Phase 2 of Project SECRET has provided the team with a clear roadmap of how we can develop the initial research findings of leakage flows and heat transfer effects in oil free compressors. The collaboration between the Howden and City University teams has grown into a fully formed relationship with the relative skills and experience being freely shared and for me that is the number 1 success of this phase which will stand us in good stead for phase 3. We now want to turn the initial findings into more practical outcomes using the test rig which has been constructed. It becomes more real for us at Howden when we see the theory outcomes being validated in a test setting. Even though we will only be half way through Project SECRET, from there I see us quickly transferring this knowledge quickly into our core compressor design and test methodology.


3D CFD models that are currently in practise were extended to include heat transfer to and from the metal components of the compressors


In phase 2 of the project, 3D CFD models that are currently in practise were extended to include heat transfer to and from the metal components of the compressors. Numerical issues such as heat transfer time scale disparity and computational boundary conditions surfaced and have been identified to be tackled as the research progresses. External heat transfer boundary conditions such as specified HTC or modelling an exterior domain were investigated. These developments have now enabled us to get into the details of flow physics, study interaction of the metal and fluid during compression and validate the models using measured data.

In the same time, Particle image velocimetry measurements were carried out in dynamic condition and static condition of the machine to measure clearance flows. PIV data was post processed and velocity vector fields were generated. This data reveled interesting flow structures such as boundary layer, vortexes, and velocity fluctuations in clearance gap. These results are now being utilized to improve tip surface design to reduce leakage losses.

It was concluded that the project is on track and the commitment of the both Howden and City team was praised. It was also noted that the project connects different stakeholders and made some new connections between research groups at City. The promotion of the project was marked as excellent, and all members felt its impact of it.

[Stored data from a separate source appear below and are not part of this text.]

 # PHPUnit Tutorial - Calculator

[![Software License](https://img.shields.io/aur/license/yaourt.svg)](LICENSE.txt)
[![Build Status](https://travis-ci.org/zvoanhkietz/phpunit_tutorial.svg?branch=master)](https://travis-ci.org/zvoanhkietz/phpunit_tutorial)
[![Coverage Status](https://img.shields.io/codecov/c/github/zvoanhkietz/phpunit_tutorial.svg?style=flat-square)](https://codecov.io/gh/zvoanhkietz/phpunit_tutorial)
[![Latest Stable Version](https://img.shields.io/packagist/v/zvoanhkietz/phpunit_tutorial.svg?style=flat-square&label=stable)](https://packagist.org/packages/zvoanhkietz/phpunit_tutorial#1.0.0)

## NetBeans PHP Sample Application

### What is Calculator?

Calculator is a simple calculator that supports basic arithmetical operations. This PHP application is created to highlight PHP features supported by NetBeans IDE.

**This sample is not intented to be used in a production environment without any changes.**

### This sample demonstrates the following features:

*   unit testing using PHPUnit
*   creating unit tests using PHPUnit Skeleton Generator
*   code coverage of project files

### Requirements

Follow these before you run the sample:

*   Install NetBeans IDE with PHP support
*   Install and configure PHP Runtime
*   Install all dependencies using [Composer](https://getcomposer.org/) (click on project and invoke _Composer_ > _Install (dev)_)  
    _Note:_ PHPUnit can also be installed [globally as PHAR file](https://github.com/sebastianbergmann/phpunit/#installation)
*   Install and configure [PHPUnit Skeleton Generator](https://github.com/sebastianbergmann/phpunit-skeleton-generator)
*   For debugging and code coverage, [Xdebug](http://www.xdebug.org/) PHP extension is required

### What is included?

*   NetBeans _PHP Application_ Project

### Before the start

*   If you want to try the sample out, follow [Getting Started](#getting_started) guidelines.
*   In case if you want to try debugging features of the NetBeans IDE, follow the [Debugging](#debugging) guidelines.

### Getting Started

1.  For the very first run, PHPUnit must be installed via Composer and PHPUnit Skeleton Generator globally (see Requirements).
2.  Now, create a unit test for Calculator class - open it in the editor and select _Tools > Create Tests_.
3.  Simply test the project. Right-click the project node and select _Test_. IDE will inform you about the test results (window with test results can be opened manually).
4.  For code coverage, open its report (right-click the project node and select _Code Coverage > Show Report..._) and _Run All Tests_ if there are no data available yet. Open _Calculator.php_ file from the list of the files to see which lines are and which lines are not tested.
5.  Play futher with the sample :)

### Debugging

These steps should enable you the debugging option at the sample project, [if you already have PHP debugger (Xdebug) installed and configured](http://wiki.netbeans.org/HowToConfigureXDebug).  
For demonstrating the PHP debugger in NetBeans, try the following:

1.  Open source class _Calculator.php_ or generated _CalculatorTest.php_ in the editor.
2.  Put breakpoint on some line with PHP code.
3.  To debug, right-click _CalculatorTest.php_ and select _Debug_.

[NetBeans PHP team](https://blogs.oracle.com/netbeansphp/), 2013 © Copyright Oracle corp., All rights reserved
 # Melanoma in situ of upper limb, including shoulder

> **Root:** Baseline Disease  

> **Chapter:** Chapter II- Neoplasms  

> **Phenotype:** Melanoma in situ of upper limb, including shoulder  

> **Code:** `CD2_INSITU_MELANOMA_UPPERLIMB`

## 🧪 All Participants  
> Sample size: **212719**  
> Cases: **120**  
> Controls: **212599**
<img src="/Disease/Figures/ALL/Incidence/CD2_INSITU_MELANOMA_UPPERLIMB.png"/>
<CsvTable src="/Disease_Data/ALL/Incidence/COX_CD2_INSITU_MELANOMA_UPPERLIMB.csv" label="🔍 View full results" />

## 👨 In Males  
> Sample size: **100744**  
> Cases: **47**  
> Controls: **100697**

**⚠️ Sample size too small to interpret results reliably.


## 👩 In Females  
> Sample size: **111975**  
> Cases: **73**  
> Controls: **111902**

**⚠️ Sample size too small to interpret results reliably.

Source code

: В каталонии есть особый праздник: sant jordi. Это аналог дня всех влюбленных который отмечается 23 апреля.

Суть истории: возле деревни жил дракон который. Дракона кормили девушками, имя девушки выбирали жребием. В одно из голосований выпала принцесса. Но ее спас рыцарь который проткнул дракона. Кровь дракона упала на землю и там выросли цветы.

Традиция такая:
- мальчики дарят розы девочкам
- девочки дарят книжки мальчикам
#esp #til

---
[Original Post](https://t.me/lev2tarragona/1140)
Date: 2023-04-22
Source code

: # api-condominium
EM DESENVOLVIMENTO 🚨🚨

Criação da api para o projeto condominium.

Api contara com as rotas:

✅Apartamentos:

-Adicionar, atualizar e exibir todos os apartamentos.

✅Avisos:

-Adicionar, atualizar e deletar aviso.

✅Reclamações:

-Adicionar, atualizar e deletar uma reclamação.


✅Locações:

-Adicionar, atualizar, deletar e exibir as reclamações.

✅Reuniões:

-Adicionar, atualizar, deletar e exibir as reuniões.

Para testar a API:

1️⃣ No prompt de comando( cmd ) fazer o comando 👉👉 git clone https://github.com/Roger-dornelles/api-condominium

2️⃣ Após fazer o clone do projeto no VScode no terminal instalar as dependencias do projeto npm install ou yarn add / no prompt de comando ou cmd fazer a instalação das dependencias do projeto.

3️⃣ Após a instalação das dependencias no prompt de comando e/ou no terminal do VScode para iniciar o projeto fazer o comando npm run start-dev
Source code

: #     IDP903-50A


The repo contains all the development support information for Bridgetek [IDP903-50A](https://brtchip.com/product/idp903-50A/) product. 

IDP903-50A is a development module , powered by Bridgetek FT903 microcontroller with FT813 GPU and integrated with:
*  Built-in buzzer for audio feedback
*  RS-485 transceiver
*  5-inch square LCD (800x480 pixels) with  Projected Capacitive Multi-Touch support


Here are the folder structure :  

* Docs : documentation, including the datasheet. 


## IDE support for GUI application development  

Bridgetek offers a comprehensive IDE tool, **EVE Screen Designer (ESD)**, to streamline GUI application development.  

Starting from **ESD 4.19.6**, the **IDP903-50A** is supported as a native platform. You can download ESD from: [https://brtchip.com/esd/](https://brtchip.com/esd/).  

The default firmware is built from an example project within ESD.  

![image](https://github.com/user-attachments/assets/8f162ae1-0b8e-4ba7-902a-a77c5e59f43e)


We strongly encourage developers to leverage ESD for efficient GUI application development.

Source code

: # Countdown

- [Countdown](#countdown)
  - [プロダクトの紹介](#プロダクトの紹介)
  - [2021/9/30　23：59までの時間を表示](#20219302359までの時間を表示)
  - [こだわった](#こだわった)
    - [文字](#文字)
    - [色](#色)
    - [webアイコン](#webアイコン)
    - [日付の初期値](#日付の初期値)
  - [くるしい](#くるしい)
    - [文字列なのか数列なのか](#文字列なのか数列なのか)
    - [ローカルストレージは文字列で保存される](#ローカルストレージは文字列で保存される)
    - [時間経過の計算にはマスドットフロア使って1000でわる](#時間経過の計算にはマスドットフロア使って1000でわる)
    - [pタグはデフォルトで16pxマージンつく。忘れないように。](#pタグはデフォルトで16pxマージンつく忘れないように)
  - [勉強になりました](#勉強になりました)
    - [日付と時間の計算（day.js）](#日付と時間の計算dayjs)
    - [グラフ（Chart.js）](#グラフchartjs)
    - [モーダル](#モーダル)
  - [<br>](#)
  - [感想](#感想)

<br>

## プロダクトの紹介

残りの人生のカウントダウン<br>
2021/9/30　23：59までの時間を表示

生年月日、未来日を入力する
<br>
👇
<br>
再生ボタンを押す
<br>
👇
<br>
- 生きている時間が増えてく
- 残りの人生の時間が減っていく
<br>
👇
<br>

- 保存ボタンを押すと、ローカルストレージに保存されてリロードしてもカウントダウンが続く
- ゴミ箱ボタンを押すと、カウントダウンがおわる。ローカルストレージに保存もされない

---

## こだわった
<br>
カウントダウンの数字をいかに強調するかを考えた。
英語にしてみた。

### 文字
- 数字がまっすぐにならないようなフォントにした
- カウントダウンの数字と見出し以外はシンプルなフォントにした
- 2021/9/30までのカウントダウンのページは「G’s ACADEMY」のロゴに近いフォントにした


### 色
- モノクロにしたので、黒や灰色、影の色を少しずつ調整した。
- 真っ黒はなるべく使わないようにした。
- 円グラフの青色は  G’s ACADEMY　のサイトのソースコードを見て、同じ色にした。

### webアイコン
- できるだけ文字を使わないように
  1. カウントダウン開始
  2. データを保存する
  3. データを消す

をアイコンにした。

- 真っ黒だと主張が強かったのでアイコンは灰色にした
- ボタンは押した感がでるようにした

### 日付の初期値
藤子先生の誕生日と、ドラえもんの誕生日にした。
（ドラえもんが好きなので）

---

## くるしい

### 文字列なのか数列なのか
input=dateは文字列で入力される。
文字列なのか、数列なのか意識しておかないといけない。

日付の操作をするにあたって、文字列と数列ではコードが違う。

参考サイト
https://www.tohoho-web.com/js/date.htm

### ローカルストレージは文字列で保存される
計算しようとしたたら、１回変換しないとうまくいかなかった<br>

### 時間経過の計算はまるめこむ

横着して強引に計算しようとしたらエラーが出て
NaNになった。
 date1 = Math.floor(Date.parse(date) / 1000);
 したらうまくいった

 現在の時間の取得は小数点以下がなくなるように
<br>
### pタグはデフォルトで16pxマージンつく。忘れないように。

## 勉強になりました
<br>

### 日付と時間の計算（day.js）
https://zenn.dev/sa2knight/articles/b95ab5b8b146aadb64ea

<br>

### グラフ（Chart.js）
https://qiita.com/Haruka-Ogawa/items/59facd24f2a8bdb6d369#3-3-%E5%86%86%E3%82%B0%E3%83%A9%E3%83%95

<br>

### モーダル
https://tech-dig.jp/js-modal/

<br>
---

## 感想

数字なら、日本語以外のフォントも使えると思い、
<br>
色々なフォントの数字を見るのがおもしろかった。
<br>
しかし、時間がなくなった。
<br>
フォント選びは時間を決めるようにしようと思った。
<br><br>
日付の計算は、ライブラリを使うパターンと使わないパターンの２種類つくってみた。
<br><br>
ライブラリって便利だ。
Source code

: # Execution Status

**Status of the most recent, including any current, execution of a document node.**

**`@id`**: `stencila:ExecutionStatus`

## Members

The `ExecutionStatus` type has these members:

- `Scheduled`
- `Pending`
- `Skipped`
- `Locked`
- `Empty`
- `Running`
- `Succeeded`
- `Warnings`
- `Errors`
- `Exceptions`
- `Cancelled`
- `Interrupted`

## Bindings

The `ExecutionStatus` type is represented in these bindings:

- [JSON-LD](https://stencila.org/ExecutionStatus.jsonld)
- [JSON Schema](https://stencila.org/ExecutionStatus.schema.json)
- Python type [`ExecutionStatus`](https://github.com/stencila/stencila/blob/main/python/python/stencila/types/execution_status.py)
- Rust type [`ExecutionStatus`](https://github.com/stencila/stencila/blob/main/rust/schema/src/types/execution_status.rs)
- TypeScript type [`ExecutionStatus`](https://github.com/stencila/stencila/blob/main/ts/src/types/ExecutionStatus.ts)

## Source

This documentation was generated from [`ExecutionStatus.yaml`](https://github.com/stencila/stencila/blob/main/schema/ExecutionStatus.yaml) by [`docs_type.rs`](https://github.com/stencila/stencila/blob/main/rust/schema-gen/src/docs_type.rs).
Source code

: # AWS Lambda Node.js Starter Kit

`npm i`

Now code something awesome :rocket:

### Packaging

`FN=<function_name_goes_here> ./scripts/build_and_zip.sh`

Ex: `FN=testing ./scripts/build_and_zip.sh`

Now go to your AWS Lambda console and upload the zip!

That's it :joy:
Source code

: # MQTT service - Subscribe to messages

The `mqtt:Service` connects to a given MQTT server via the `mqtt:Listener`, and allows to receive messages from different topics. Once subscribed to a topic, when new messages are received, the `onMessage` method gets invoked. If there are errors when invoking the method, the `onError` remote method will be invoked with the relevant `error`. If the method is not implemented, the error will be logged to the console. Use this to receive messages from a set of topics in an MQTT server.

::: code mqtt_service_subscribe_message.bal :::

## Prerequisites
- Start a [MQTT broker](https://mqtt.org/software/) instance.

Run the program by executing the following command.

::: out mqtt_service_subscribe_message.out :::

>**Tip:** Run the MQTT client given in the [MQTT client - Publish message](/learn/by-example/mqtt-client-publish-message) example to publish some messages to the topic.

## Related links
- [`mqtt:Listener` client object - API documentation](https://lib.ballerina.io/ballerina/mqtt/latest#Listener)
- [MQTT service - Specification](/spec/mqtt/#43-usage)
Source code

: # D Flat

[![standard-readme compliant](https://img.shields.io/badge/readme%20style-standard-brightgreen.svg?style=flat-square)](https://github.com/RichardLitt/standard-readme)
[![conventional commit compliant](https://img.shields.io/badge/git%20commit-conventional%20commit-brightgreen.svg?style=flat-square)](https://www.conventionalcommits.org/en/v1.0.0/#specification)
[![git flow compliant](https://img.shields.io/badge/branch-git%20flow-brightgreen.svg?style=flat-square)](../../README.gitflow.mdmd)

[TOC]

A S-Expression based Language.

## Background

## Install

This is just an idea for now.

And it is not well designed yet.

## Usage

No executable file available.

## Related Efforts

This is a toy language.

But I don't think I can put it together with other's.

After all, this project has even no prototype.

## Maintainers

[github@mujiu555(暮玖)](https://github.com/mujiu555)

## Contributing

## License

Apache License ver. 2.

Particle image velocimetry measurements were carried out in dynamic condition

Highlights of the Year 2:

  • 2 journal papers were published
  • 8 conference papers presented at two major compressor conferences
  • award for the best student paper at Purdue conference won for the paper related to findings from Project SECRET
  • attended 8 relevant events where we promoted the project
  • PIV testing of leakage flows during running conditions was completed and data has been processed
  • model for conjugate heat transfer in leakage gaps was developed
  • integration of DDA in CITY test rigs was completed
  • concepts for improving the efficiency and reliability of oil-free twin screw compressors have been developed and assessed
  • design and manufacturing of the test rig are progressing well
  • CERES industrial consortium was established around the Centre for Compressor Technology at City
  • one patent application was made

Our team is about to grow in October when a new PhD student joins City, University of London. We are now making concepts which will be implemented in the prototype in the 3rd year of study as the basis for commercialisation win Howden. We are confident that in Year 3 we will manage to keep up with the planned activities to evaluate prototypes with new concepts for improving the reliability and efficiency of rotating compression machines. Testing of these concepts will be completed in Year 3 in order to determine technologies which will be implemented in commercial machines later in the project.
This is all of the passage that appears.